The only thing as certain as death and taxes is that somebody is going to create art about both of them. Death has always been by far the more interesting of the two subjects, however; it's hard to wax rhapsodic about W-2 forms and deductions.

That's why we should give special attention to a new music-theater CD from the CRI label (that's Composer's Recordings Inc., not "cry," another term associated with tax time). Composer/librettist Ben Yarmolinsky is just the guy to set a 1040 form to music: among his previous works are "The Bill of Rights: A Secular Oratorio," "Amendments: A Constitutional Cantata" and "Anita," a docu-drama based on the Anita Hill/Clarence Thomas hearings in the Senate.

Yarmolinsky probably is gathering his strength, as you read this, for "Monica: The Impeachment Operetta." But in the meantime, we all can savor his 12 short scenes in "April 15th Blues," in which Jane Q. Public (sung by Elaine Valby) is driven to consult her ex-boyfriend and tax accountant Jeremy Cohen (Randall Scarlata) about the mysteries of last-minute tax returns.

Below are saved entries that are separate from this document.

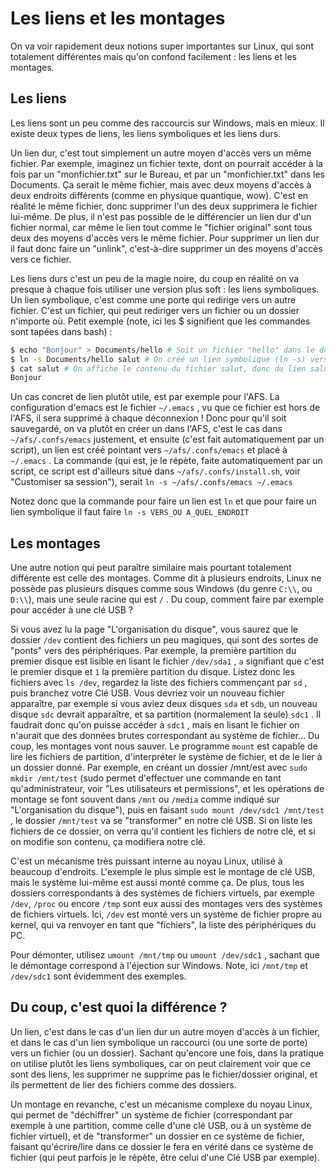 # Les liens et les montages

On va voir rapidement deux notions super importantes sur Linux, qui sont totalement différentes mais qu'on confond facilement : les liens et les montages.

## Les liens

Les liens sont un peu comme des raccourcis sur Windows, mais en mieux. Il existe deux types de liens, les liens symboliques et les liens durs.

Un lien dur, c'est tout simplement un autre moyen d'accès vers un même fichier. Par exemple, imaginez un fichier texte, dont on pourrait accéder à la fois par un "monfichier.txt" sur le Bureau,
et par un "monfichier.txt" dans les Documents. Ça serait le même fichier, mais avec deux moyens d'accès à deux endroits différents (comme en physique quantique, wow). C'est en réalité le même fichier,
donc supprimer l'un des deux supprimera le fichier lui-même. De plus, il n'est pas possible de le différencier un lien dur d'un fichier normal, car même le lien tout comme le "fichier original" sont tous
deux des moyens d'accès vers le même fichier. Pour supprimer un lien dur il faut donc faire un "unlink", c'est-à-dire supprimer un des moyens d'accès vers ce fichier.

Les liens durs c'est un peu de la magie noire, du coup en réalité on va presque à chaque fois utiliser une version plus soft : les liens symboliques. Un lien symbolique, c'est comme une porte qui redirige
vers un autre fichier. C'est un fichier, qui peut rediriger vers un fichier ou un dossier n'importe où. Petit exemple (note, ici les $ signifient que les commandes sont tapées dans bash) :

```bash
$ echo "Bonjour" > Documents/hello # Soit un fichier "hello" dans le dossier "Documents", où l'on écrit Bonjour dedans
$ ln -s Documents/hello salut # On créé un lien symbolique (ln -s) vers Documents/hello, qui s'appelle salut (et qui sera donc dans le dossier actuel)
$ cat salut # On affiche le contenu du fichier salut, donc du lien salut, et donc du fichier Documents/hello en vérité, donc ça affiche :
Bonjour
```

Un cas concret de lien plutôt utile, est par exemple pour l'AFS. La configuration d'emacs est le fichier `~/.emacs` , vu que ce fichier est hors de l'AFS, il sera supprimé à chaque déconnexion ! Donc pour
qu'il soit sauvegardé, on va plutôt en créer un dans l'AFS, c'est le cas dans `~/afs/.confs/emacs` justement, et ensuite (c'est fait automatiquement par un script), un lien est créé pointant vers
`~/afs/.confs/emacs` et placé à `~/.emacs` . La commande (qui est, je le répète, faite automatiquement par un script, ce script est d'ailleurs situé dans `~/afs/.confs/install.sh`, voir "Customiser sa
session"), serait `ln -s ~/afs/.confs/emacs ~/.emacs`

Notez donc que la commande pour faire un lien est `ln` et que pour faire un lien symbolique il faut faire `ln -s VERS_OU A_QUEL_ENDROIT`

## Les montages

Une autre notion qui peut paraître similaire mais pourtant totalement différente est celle des montages. Comme dit à plusieurs endroits, Linux ne possède pas plusieurs disques comme sous Windows (du genre
`C:\\`, ou `D:\\`), mais une seule racine qui est `/` . Du coup, comment faire par exemple pour accéder à une clé USB ?

Si vous avez lu la page "L'organisation du disque", vous saurez que le dossier `/dev` contient des fichiers un peu magiques, qui sont des sortes de "ponts" vers des périphériques. Par exemple, la première
partition du premier disque est lisible en lisant le fichier `/dev/sda1` , `a` signifiant que c'est le premier disque et `1` la première partition du disque. Listez donc les fichiers avec `ls /dev`, regardez
la liste des fichiers commençant par `sd` , puis branchez votre Clé USB. Vous devriez voir un nouveau fichier apparaître, par exemple si vous aviez deux disques `sda` et `sdb`, un nouveau disque `sdc` devrait
apparaître, et sa partition (normalement la seule) `sdc1` . Il faudrait donc qu'on puisse accéder à `sdc1` , mais en lisant le fichier on n'aurait que des données brutes correspondant au système de fichier...
Du coup, les montages vont nous sauver. Le programme `mount` est capable de lire les fichiers de partition, d'interpréter le système de fichier, et de le lier à un dossier donné. Par exemple, en créant un dossier
/mnt/est avec `sudo mkdir /mnt/test` (sudo permet d'effectuer une commande en tant qu'administrateur, voir "Les utilisateurs et permissions", et les opérations de montage se font souvent dans `/mnt` ou `/media`
comme indiqué sur "L'organisation du disque"), puis en faisant `sudo mount /dev/sdc1 /mnt/test` , le dossier `/mnt/test` va se "transformer" en notre clé USB. Si on liste les fichiers de ce dossier, on verra
qu'il contient les fichiers de notre clé, et si on modifie son contenu, ça modifiera notre clé.

C'est un mécanisme très puissant interne au noyau Linux, utilisé à beaucoup d'endroits. L'exemple le plus simple est le montage de clé USB, mais le système lui-même est aussi monté comme ça. De plus, tous les
dossiers correspondants à des systèmes de fichiers virtuels, par exemple `/dev`, `/proc` ou encore `/tmp` sont eux aussi des montages vers des systèmes de fichiers virtuels. Ici, `/dev` est monté vers un système
de fichier propre au kernel, qui va renvoyer en tant que "fichiers", la liste des périphériques du PC.

Pour démonter, utilisez `umount /mnt/tmp` ou `umount /dev/sdc1` , sachant que le démontage correspond à l'éjection sur Windows. Note, ici `/mnt/tmp` et `/dev/sdc1` sont évidemment des exemples.

## Du coup, c'est quoi la différence ?

Un lien, c'est dans le cas d'un lien dur un autre moyen d'accès à un fichier, et dans le cas d'un lien symbolique un raccourci (ou une sorte de porte) vers un fichier (ou un dossier). Sachant qu'encore une fois,
dans la pratique on utilise plutôt les liens symboliques, car on peut clairement voir que ce sont des liens, les supprimer ne supprime pas le fichier/dossier original, et ils permettent de lier des fichiers comme
des dossiers. 

Un montage en revanche, c'est un mécanisme complexe du noyau Linux, qui permet de "déchiffrer" un système de fichier (correspondant par exemple à une partition, comme celle d'une clé USB, ou à un système de fichier
virtuel), et de "transformer" un dossier en ce système de fichier, faisant qu'écrire/lire dans ce dossier le fera en vérité dans ce système de fichier (qui peut parfois je le répète, être celui d'une Clé USB par
exemple).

Like many of us, Jane has waited until the April 15 deadline before beginning to fill out her 1040 form. As she does so, answering questions posed by a computer-synthesized voice representing the IRS, we find out about her life as a singer, actress, dancer and occasional failed law-office typist. Much of her income is unreported (as we hear in the song "Under the Table Tango"), and most of it has already been spent, not always wisely.

As Jeremy offers his advice ("Deduct! Deduct! Deduct!"), Jane is wooed back into his arms - possibly the first musical representation of a tax accountant as hero. Personally, I'm not so sure about Jeremy's advice, which is to deduct a staggering array of expenses, and then hope that nobody at the IRS decides to question them. Isn't that procedure supposed to be a red flag for a potential audit?

But we digress. Yarmolinsky is following in the musical footsteps of composer Avery Claflin (1898-1979), who composed a three-minute choral setting of the 1040 tax form as "Lament for April 15th." That piece, an annual favorite on classical radio stations around the country, was recorded in 1955, also for the CRI label, but has been sufficiently outdated for CRI to commission the new Yarmolinsky "April 15th Blues."

Like many music-theater pieces, this one has a happy ending. Jane and Jeremy are reunited, to the accompaniment of a four-piece instrumental ensemble, in the romantic setting of "The Post Office at Midnight." May they, and we, never experience the sequel: "The IRS Auditing Blues."